次に、図5を参照し、本実施形態のショベルPSが行う掘削動作の一例について説明する。図5は、掘削動作におけるバケット6の動きを説明するための側面図である。図5では、バケット6の爪先が作業対象物の一例である地面と接触したときのアーム5及びバケット6の位置を実線で示し、バケット6の爪先が地面と接触する直前のアーム5及びバケット6の位置を破線で示す。
図5に示されるように、掘削動作では、ブーム4、アーム5及びバケット6を操作することにより、ショベルPSの前下方の掘削対象である地面にバケット6の爪先を接触させる。そして、バケット6の爪先が地面に接触した後もバケット6の爪先を下方に移動させることにより、地面にバケット6を進入させて地面を掘削する。このとき、バケット6が地面に当接する度に掘削アタッチメントが衝撃荷重を受けることにより、掘削アタッチメントの寿命が低下する。特に、地面が硬い地盤であるほど掘削アタッチメントが受ける衝撃荷重が大きく、掘削アタッチメントの寿命の低下が顕著になる。また、地面が硬い地盤である場合、バケット6の爪先も損傷しやすい。
そのため、熟練のショベルPSの操作者は、このような掘削アタッチメントの損傷を低減するため、バケット6の爪先が地面に当接する際のバケット6の移動速度や爪先角度等を微調整しながら掘削動作を行っている。しかし、この微調整しながらの掘削動作はショベルPSの操作者の負担となっている。また、非熟練のショベルPSの操作者は、熟練のショベルPSの操作者が行っている微調整を行うことが困難である。

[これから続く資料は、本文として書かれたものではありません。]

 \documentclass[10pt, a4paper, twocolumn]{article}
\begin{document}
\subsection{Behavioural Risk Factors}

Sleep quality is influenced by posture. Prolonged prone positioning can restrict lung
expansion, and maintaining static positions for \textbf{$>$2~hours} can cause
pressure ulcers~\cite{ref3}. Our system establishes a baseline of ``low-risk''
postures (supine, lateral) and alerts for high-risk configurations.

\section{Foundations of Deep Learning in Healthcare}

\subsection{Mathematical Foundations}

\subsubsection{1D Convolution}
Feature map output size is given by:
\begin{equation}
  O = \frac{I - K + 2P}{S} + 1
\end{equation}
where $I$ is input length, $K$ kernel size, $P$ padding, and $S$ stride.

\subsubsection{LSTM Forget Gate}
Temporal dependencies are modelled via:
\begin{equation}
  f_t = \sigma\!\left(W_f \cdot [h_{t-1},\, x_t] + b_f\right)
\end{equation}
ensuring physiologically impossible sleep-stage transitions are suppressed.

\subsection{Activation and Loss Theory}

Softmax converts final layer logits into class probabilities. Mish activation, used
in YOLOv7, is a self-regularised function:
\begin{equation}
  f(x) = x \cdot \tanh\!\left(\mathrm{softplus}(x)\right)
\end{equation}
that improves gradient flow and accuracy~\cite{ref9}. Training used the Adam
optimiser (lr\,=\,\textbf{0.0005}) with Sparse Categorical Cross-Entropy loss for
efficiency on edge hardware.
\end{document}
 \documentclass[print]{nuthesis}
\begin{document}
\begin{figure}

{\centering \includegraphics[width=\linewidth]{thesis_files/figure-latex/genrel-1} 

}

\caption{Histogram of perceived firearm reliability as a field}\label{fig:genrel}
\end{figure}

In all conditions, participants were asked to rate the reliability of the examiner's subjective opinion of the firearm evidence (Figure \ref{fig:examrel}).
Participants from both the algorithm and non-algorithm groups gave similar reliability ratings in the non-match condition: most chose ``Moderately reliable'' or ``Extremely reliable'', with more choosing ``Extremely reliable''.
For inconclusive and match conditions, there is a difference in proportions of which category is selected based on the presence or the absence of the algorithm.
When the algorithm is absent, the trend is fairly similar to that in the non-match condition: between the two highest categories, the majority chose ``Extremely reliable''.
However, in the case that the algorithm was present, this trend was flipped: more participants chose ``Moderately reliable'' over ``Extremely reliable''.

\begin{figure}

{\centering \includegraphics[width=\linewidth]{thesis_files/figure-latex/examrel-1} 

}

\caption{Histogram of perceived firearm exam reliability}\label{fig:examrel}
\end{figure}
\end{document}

そこで、本実施形態では、コントローラ30が、作業対象物の硬さ情報に基づいて、作業対象物にバケット6が当接する前にバケット速度を低減するようにアタッチメントを制限制御する。これにより、アタッチメントの損傷を抑制すると共に、ショベルPSの操作者の負担を低減できる。
また、コントローラ30は、バケット6が作業対象物に当接した後、アタッチメントの制限制御を継続してもよく、解除してもよい。アタッチメントの制限制御を解除する場合、バケット6が作業対象物に当接した後、緩やかに解除することが好ましい。これにより、ショベルPSの操作者が感じる違和感を低減できる。
また、コントローラ30は、アタッチメントの制限制御に加えて、作業対象物の硬さ情報に基づいて、作業対象物にバケット6が当接する際のバケット角度やショベルPSの姿勢を調整してもよい。
次に、図6を参照し、コントローラ30が掘削アタッチメントによる掘削動作を支援する処理(以下「掘削支援処理」という。)の一例について説明する。図6は、掘削支援処理の一例を示すフローチャートである。
ステップST1において、動作制御部33は、現在のバケット爪先下げ速度が閾値速度以上であるか否かを判定する。ここで、閾値速度は、例えばブーム下げ制限設定部32で設定されたバケット爪先下げ速度の制限値であってよい。現在のバケット爪先下げ速度が閾値速度以上である場合、ステップST2へ進む。一方、現在のバケット爪先下げ速度が閾値速度未満である場合、ステップST4へ進む。
ステップST2において、動作制御部33は、バケット6(例えば、バケット6の爪先)から作業対象物までの距離が閾値距離以下であるか否かを判定する。バケット6から作業対象物までの距離は、例えば空間認識装置70により検出される。バケット6から作業対象物までの距離が閾値以下である場合、ステップST3へ進む。一方、バケット6から作業対象物までの距離が閾値未満である場合、ステップST4へ進む。
ステップST3において、動作制御部33は、ブーム下げ制限設定部32で設定された制限値に基づいて、バケット爪先下げ速度を制限制御する。そして、処理を終了する。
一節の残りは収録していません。